In patient’s tissues, we demonstrated that LMNA mutations not only alter nuclear envelop integrity, but also perturb genome organization (Meaburn et al. 2007) or activate the proteasome pathway in one case with a nonsense mutation (Muchir et al. 2006). The pattern of muscle fibres degeneration of observed in laminopathies seems different from that observed in muscular dystrophy due to plasma membrane defects (Mittelbronn et al, 2006).

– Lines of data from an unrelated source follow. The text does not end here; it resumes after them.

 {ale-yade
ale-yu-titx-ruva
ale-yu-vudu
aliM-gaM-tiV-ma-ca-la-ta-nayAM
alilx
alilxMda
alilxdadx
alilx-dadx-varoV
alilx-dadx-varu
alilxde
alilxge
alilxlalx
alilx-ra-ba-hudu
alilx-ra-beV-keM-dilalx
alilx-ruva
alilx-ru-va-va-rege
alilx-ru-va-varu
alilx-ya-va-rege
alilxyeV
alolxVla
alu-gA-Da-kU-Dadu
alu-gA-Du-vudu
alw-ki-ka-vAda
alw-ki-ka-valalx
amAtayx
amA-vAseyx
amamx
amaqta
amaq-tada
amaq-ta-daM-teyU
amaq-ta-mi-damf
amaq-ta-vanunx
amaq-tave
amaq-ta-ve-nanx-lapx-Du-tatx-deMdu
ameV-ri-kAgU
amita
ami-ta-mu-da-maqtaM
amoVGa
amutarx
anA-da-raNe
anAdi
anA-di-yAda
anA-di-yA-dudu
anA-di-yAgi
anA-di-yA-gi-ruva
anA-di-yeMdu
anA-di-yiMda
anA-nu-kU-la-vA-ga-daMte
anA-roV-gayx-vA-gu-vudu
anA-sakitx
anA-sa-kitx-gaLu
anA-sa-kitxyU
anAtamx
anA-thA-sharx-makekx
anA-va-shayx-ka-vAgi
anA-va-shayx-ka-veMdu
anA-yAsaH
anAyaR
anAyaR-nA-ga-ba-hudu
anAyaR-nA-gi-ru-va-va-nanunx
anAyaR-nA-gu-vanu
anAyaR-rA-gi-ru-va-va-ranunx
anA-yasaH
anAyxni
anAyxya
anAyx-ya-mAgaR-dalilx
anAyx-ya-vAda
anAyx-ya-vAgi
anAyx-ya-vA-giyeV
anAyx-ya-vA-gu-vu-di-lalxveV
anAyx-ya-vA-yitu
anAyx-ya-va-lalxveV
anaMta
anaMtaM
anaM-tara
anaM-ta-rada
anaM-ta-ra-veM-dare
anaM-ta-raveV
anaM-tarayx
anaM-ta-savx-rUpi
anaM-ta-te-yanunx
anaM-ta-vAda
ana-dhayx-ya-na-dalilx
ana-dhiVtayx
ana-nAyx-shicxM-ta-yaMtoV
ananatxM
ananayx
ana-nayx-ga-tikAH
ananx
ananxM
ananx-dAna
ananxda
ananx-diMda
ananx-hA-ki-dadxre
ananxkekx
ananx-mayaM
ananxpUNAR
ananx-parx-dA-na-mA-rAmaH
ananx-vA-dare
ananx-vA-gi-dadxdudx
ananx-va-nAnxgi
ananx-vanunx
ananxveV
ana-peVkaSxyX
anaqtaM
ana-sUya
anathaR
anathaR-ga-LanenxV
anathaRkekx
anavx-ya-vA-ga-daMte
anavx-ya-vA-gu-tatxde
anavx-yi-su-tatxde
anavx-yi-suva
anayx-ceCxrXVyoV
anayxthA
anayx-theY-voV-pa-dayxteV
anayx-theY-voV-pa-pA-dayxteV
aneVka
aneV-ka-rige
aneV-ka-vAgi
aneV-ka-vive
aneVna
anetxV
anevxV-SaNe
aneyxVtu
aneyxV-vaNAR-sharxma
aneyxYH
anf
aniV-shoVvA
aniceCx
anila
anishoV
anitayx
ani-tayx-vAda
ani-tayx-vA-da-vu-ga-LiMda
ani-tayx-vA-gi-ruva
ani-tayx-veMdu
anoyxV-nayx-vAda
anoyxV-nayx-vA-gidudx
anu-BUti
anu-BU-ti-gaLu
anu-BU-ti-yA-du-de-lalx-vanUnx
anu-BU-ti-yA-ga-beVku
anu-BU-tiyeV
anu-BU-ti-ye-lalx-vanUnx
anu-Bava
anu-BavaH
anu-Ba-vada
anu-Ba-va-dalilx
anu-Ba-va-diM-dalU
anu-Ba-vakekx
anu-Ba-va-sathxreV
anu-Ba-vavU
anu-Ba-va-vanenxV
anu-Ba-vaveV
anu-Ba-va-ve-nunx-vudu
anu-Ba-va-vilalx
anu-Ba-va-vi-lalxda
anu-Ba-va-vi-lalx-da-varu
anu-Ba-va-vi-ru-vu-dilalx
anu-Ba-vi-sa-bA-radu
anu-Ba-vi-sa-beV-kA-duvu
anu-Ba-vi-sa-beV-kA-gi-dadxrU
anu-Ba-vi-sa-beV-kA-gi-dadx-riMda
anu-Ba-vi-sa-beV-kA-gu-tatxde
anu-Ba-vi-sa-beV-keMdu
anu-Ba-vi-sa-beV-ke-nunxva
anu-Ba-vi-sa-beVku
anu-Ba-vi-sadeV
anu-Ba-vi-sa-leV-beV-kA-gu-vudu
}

To carry our pathophysiological studies further, we developed 2 mouse models, KI-LmnaH222P and KI-LmnadelK32, which reproduce 2 mutations that were identified in EDMD patients with a classical or a severe phenotype, respectively. Homozygous KI-LmnaH222P/H222P mice develop a muscular and cardiac dystrophy similar to that seen in EDMD (Arimura et al. 2005). Transcriptome analysis showed that their cardiomyopathy correlates with the activation of the MAPK pathway, preceding the onset of clinical signs (Muchir et al. 2007 ; Muchir et al. 2007). This pathway is also triggered by emerin deficiency in a KO-Emd model, which is a genetic model for X-linked EDMD (Muchir et al. 2007). Homozygous KI-LmnadelK32 mice die at 23 weeks of age and display delayed muscle maturation. At the molecular level, the deletion of amino-acid K32 leads to reduced levels of mutant lamins A/C proteins but not of the transcripts. Because lysine 32 is localized within the dimerization domain of lamins A/C, it seems likely that its deletion might decrease the protein stability (Bertrand et al. 2007).

 

Progressing in the comprehension of pathophysiological and genetic mechanisms enable us to envision therapeutic approaches for laminopathies of striated muscle. Indeed much emphasis is put on the cardiac involvement, because of its severity (van Berlo et al. 2005). In patients with conserved left ventricular function, implanted defibrillator was proven to be useful (Meune et al. 2006). With regards to diagnostic tools, a lot of efforts concentrate on DTI and NMR imaging which allow early detection of ventricular dysfunction (Smith et al. 2006). The KI-LmnaH222P mice constitute an excellent model for testing therapeutic approaches. We investigated N-acetylcysteine (NAC), a glutathione precursor, on 6-month old females. A treatment of one month restored glutathione levels, decreased TNF-alpha levels, ameliorated cardiac function and slowed fibrosis progression (Decostre et al. 2007). This study is being pursued as an ANR-GIS-Rare Disease Project.